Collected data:
◇ ◇ ◇ ◇ ◇
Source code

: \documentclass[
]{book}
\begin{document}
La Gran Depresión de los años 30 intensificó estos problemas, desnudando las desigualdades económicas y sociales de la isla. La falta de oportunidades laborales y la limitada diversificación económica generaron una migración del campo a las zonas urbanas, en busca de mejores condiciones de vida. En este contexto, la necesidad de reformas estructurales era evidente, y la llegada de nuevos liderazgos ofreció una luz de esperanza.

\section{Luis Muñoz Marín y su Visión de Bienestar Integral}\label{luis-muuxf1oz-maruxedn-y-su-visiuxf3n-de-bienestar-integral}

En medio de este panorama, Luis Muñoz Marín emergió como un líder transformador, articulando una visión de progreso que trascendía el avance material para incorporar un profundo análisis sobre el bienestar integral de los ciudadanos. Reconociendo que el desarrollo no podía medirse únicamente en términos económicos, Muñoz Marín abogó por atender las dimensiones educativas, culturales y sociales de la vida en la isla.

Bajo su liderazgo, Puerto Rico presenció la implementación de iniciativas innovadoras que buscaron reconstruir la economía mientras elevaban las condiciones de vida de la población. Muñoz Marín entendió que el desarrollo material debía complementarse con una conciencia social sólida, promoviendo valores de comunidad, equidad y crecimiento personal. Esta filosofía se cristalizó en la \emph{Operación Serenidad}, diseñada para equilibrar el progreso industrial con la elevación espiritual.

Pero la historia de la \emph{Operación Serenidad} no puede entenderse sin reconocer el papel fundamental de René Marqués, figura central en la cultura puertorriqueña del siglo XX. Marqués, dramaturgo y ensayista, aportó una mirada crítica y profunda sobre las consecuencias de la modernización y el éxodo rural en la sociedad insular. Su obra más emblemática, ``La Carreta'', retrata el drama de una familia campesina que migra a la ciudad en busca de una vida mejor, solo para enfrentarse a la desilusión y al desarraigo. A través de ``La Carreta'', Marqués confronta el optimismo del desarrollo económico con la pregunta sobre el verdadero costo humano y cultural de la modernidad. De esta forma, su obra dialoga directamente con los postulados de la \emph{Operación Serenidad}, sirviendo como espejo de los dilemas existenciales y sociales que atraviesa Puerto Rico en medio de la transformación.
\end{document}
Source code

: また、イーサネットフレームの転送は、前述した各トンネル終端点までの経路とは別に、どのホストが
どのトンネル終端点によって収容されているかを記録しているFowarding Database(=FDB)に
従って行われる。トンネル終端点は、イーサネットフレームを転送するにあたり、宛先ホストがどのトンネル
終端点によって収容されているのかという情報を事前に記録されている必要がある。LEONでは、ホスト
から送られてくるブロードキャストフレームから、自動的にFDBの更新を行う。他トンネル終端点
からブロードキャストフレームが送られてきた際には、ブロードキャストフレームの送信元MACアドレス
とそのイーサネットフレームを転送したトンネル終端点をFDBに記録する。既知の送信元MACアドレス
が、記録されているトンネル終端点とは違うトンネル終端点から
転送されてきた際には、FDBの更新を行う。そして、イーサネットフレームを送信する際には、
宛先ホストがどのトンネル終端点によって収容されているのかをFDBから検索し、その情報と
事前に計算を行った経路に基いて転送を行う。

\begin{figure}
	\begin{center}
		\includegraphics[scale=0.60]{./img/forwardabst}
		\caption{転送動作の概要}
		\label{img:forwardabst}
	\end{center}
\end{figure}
◇ ◇ ◇ ◇ ◇
> WHAT YOU HAVE TO DO
Search the data above for the string "material" and report each line that holds it.

> RESULT BELOW
En medio de este panorama, Luis Muñoz Marín emergió como un líder transformador, articulando una visión de progreso que trascendía el avance material para incorporar un profundo análisis sobre el bienestar integral de los ciudadanos. Reconociendo que el desarrollo no podía medirse únicamente en términos económicos, Muñoz Marín abogó por atender las dimensiones educativas, culturales y sociales de la vida en la isla.
Bajo su liderazgo, Puerto Rico presenció la implementación de iniciativas innovadoras que buscaron reconstruir la economía mientras elevaban las condiciones de vida de la población. Muñoz Marín entendió que el desarrollo material debía complementarse con una conciencia social sólida, promoviendo valores de comunidad, equidad y crecimiento personal. Esta filosofía se cristalizó en la \emph{Operación Serenidad}, diseñada para equilibrar el progreso industrial con la elevación espiritual.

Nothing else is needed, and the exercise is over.